Below are the records; copy exactly the stretch from the line containing "in an announcement" through the line containing "- date published: 2023-05-16 18:43:10+00:00", both ends included, and nothing else.
===== Exercise material =====
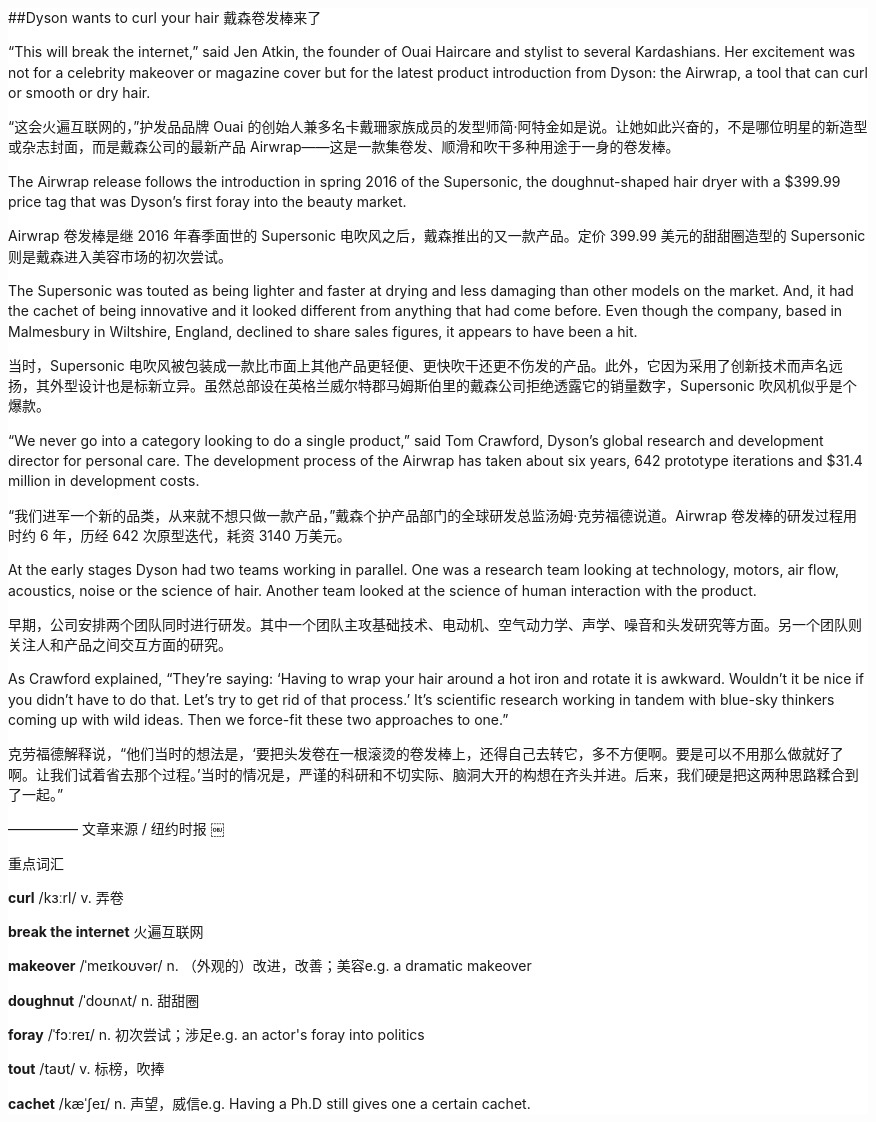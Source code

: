 ##Dyson wants to curl your hair 戴森卷发棒来了

“This will break the internet,” said Jen Atkin, the founder of Ouai Haircare and stylist to several Kardashians. Her excitement was not for a celebrity makeover or magazine cover but for the latest product introduction from Dyson: the Airwrap, a tool that can curl or smooth or dry hair.

“这会火遍互联网的，”护发品品牌 Ouai 的创始人兼多名卡戴珊家族成员的发型师简·阿特金如是说。让她如此兴奋的，不是哪位明星的新造型或杂志封面，而是戴森公司的最新产品 Airwrap——这是一款集卷发、顺滑和吹干多种用途于一身的卷发棒。

The Airwrap release follows the introduction in spring 2016 of the Supersonic, the doughnut-shaped hair dryer with a $399.99 price tag that was Dyson’s first foray into the beauty market.

Airwrap 卷发棒是继 2016 年春季面世的 Supersonic 电吹风之后，戴森推出的又一款产品。定价 399.99 美元的甜甜圈造型的 Supersonic 则是戴森进入美容市场的初次尝试。

The Supersonic was touted as being lighter and faster at drying and less damaging than other models on the market. And, it had the cachet of being innovative and it looked different from anything that had come before. Even though the company, based in Malmesbury in Wiltshire, England, declined to share sales figures, it appears to have been a hit.

当时，Supersonic 电吹风被包装成一款比市面上其他产品更轻便、更快吹干还更不伤发的产品。此外，它因为采用了创新技术而声名远扬，其外型设计也是标新立异。虽然总部设在英格兰威尔特郡马姆斯伯里的戴森公司拒绝透露它的销量数字，Supersonic 吹风机似乎是个爆款。

“We never go into a category looking to do a single product,” said Tom Crawford, Dyson’s global research and development director for personal care. The development process of the Airwrap has taken about six years, 642 prototype iterations and $31.4 million in development costs.

“我们进军一个新的品类，从来就不想只做一款产品，”戴森个护产品部门的全球研发总监汤姆·克劳福德说道。Airwrap 卷发棒的研发过程用时约 6 年，历经 642 次原型迭代，耗资 3140 万美元。

At the early stages Dyson had two teams working in parallel. One was a research team looking at technology, motors, air flow, acoustics, noise or the science of hair. Another team looked at the science of human interaction with the product.

早期，公司安排两个团队同时进行研发。其中一个团队主攻基础技术、电动机、空气动力学、声学、噪音和头发研究等方面。另一个团队则关注人和产品之间交互方面的研究。

As Crawford explained, “They’re saying: ‘Having to wrap your hair around a hot iron and rotate it is awkward. Wouldn’t it be nice if you didn’t have to do that. Let’s try to get rid of that process.’ It’s scientific research working in tandem with blue-sky thinkers coming up with wild ideas. Then we force-fit these two approaches to one.”

克劳福德解释说，“他们当时的想法是，‘要把头发卷在一根滚烫的卷发棒上，还得自己去转它，多不方便啊。要是可以不用那么做就好了啊。让我们试着省去那个过程。’当时的情况是，严谨的科研和不切实际、脑洞大开的构想在齐头并进。后来，我们硬是把这两种思路糅合到了一起。”

—————  文章来源 / 纽约时报 ￼

重点词汇

**curl** /kɜːrl/ v. 弄卷

**break the internet** 火遍互联网

**makeover** /ˈmeɪkoʊvər/ n. （外观的）改进，改善；美容e.g. a dramatic makeover

**doughnut** /ˈdoʊnʌt/ n. 甜甜圈

**foray** /ˈfɔːreɪ/ n. 初次尝试；涉足e.g. an actor's foray into politics

**tout** /taʊt/ v. 标榜，吹捧

**cachet** /kæˈʃeɪ/ n. 声望，威信e.g. Having a Ph.D still gives one a certain cachet.
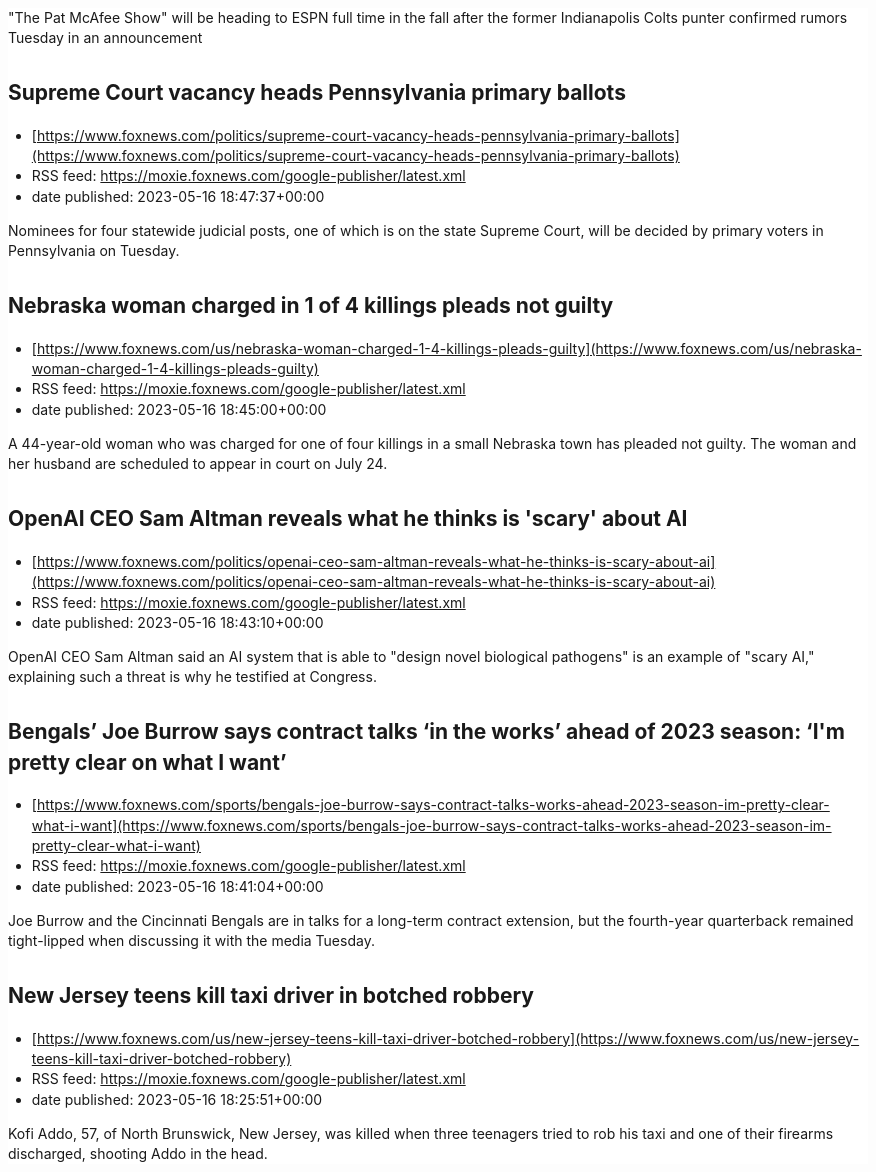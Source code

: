 &quot;The Pat McAfee Show&quot; will be heading to ESPN full time in the fall after the former Indianapolis Colts punter confirmed rumors Tuesday in an announcement

## Supreme Court vacancy heads Pennsylvania primary ballots
 - [https://www.foxnews.com/politics/supreme-court-vacancy-heads-pennsylvania-primary-ballots](https://www.foxnews.com/politics/supreme-court-vacancy-heads-pennsylvania-primary-ballots)
 - RSS feed: https://moxie.foxnews.com/google-publisher/latest.xml
 - date published: 2023-05-16 18:47:37+00:00

Nominees for four statewide judicial posts, one of which is on the state Supreme Court, will be decided by primary voters in Pennsylvania on Tuesday.

## Nebraska woman charged in 1 of 4 killings pleads not guilty
 - [https://www.foxnews.com/us/nebraska-woman-charged-1-4-killings-pleads-guilty](https://www.foxnews.com/us/nebraska-woman-charged-1-4-killings-pleads-guilty)
 - RSS feed: https://moxie.foxnews.com/google-publisher/latest.xml
 - date published: 2023-05-16 18:45:00+00:00

A 44-year-old woman who was charged for one of four killings in a small Nebraska town has pleaded not guilty. The woman and her husband are scheduled to appear in court on July 24.

## OpenAI CEO Sam Altman reveals what he thinks is 'scary' about AI
 - [https://www.foxnews.com/politics/openai-ceo-sam-altman-reveals-what-he-thinks-is-scary-about-ai](https://www.foxnews.com/politics/openai-ceo-sam-altman-reveals-what-he-thinks-is-scary-about-ai)
 - RSS feed: https://moxie.foxnews.com/google-publisher/latest.xml
 - date published: 2023-05-16 18:43:10+00:00

OpenAI CEO Sam Altman said an AI system that is able to &quot;design novel biological pathogens&quot; is an example of &quot;scary AI,&quot; explaining such a threat is why he testified at Congress.

## Bengals’ Joe Burrow says contract talks ‘in the works’ ahead of 2023 season: ‘I'm pretty clear on what I want’
 - [https://www.foxnews.com/sports/bengals-joe-burrow-says-contract-talks-works-ahead-2023-season-im-pretty-clear-what-i-want](https://www.foxnews.com/sports/bengals-joe-burrow-says-contract-talks-works-ahead-2023-season-im-pretty-clear-what-i-want)
 - RSS feed: https://moxie.foxnews.com/google-publisher/latest.xml
 - date published: 2023-05-16 18:41:04+00:00

Joe Burrow and the Cincinnati Bengals are in talks for a long-term contract extension, but the fourth-year quarterback remained tight-lipped when discussing it with the media Tuesday.

## New Jersey teens kill taxi driver in botched robbery
 - [https://www.foxnews.com/us/new-jersey-teens-kill-taxi-driver-botched-robbery](https://www.foxnews.com/us/new-jersey-teens-kill-taxi-driver-botched-robbery)
 - RSS feed: https://moxie.foxnews.com/google-publisher/latest.xml
 - date published: 2023-05-16 18:25:51+00:00

Kofi Addo, 57, of North Brunswick, New Jersey, was killed when three teenagers tried to rob his taxi and one of their firearms discharged, shooting Addo in the head.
=====
▶ Expected output
: &quot;The Pat McAfee Show&quot; will be heading to ESPN full time in the fall after the former Indianapolis Colts punter confirmed rumors Tuesday in an announcement

## Supreme Court vacancy heads Pennsylvania primary ballots
 - [https://www.foxnews.com/politics/supreme-court-vacancy-heads-pennsylvania-primary-ballots](https://www.foxnews.com/politics/supreme-court-vacancy-heads-pennsylvania-primary-ballots)
 - RSS feed: https://moxie.foxnews.com/google-publisher/latest.xml
 - date published: 2023-05-16 18:47:37+00:00

Nominees for four statewide judicial posts, one of which is on the state Supreme Court, will be decided by primary voters in Pennsylvania on Tuesday.

## Nebraska woman charged in 1 of 4 killings pleads not guilty
 - [https://www.foxnews.com/us/nebraska-woman-charged-1-4-killings-pleads-guilty](https://www.foxnews.com/us/nebraska-woman-charged-1-4-killings-pleads-guilty)
 - RSS feed: https://moxie.foxnews.com/google-publisher/latest.xml
 - date published: 2023-05-16 18:45:00+00:00

A 44-year-old woman who was charged for one of four killings in a small Nebraska town has pleaded not guilty. The woman and her husband are scheduled to appear in court on July 24.

## OpenAI CEO Sam Altman reveals what he thinks is 'scary' about AI
 - [https://www.foxnews.com/politics/openai-ceo-sam-altman-reveals-what-he-thinks-is-scary-about-ai](https://www.foxnews.com/politics/openai-ceo-sam-altman-reveals-what-he-thinks-is-scary-about-ai)
 - RSS feed: https://moxie.foxnews.com/google-publisher/latest.xml
 - date published: 2023-05-16 18:43:10+00:00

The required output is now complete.